* [Exercise instructions] The lines to copy are those in the records below that hold the word "Networks".

━━ Input records

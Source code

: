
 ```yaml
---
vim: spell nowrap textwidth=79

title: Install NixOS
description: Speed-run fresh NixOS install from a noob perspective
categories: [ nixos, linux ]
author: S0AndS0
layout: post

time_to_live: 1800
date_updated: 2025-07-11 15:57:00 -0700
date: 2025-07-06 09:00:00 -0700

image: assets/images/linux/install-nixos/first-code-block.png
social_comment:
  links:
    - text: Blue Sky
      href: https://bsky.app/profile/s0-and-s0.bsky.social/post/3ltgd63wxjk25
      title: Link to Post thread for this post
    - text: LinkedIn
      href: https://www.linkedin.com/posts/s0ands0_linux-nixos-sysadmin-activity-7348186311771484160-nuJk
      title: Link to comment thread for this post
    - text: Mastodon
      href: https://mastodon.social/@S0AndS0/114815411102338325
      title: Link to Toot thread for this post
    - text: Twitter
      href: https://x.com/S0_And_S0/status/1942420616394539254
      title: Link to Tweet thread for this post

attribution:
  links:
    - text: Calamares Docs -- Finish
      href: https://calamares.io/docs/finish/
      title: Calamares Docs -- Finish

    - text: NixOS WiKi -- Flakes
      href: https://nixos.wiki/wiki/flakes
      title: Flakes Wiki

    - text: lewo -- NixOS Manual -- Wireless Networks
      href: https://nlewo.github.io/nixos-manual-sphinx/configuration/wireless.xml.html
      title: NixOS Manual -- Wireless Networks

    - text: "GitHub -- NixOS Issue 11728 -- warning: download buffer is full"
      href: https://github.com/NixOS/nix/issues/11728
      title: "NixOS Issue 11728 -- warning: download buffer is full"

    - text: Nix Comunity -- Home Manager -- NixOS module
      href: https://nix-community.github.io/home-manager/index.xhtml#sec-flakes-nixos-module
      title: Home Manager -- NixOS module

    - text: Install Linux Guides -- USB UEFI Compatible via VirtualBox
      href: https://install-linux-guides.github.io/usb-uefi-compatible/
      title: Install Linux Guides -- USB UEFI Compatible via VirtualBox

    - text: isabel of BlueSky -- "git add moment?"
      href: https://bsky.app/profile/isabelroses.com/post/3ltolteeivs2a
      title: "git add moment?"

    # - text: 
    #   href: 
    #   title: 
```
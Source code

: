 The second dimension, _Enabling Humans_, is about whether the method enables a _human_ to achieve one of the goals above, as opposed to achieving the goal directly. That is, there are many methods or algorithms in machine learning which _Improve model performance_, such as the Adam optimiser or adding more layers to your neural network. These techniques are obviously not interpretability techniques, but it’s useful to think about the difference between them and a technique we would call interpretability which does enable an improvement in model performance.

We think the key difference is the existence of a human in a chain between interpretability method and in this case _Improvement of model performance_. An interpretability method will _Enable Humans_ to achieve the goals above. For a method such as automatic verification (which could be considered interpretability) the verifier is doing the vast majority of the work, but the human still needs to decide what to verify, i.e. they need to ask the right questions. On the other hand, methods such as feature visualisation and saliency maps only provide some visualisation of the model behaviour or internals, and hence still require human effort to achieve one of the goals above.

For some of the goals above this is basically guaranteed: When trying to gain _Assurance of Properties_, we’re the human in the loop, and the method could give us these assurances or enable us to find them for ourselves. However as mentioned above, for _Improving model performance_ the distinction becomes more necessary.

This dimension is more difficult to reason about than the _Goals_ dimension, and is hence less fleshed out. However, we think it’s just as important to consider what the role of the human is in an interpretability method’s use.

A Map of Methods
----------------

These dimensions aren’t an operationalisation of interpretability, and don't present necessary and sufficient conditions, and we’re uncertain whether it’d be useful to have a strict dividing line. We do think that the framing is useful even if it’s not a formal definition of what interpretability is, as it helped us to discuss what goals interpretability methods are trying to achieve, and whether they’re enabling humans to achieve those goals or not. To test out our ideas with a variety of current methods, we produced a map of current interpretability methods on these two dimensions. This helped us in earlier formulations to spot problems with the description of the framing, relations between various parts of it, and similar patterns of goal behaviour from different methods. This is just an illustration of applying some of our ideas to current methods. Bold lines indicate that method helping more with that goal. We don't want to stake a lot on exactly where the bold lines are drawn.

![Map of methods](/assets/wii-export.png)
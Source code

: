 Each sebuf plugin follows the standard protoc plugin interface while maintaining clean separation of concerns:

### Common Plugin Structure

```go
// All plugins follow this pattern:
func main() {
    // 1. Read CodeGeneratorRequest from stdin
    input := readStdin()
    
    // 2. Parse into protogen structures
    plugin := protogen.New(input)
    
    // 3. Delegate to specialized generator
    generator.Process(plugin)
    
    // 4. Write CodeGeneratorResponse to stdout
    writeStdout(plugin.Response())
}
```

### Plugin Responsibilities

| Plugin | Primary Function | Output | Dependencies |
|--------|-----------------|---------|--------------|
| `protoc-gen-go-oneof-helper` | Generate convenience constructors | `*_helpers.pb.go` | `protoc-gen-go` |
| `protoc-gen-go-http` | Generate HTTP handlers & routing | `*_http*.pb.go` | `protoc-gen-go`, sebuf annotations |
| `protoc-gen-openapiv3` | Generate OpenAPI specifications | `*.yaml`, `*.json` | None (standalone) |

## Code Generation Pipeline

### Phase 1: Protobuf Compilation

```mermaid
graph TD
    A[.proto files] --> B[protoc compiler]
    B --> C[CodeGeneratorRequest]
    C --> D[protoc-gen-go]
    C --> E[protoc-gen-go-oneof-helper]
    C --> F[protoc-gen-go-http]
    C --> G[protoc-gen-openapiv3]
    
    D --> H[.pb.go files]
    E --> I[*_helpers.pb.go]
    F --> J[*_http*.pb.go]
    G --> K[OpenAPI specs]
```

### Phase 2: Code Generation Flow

━━━━

* [Answer space]
    - text: lewo -- NixOS Manual -- Wireless Networks
      title: NixOS Manual -- Wireless Networks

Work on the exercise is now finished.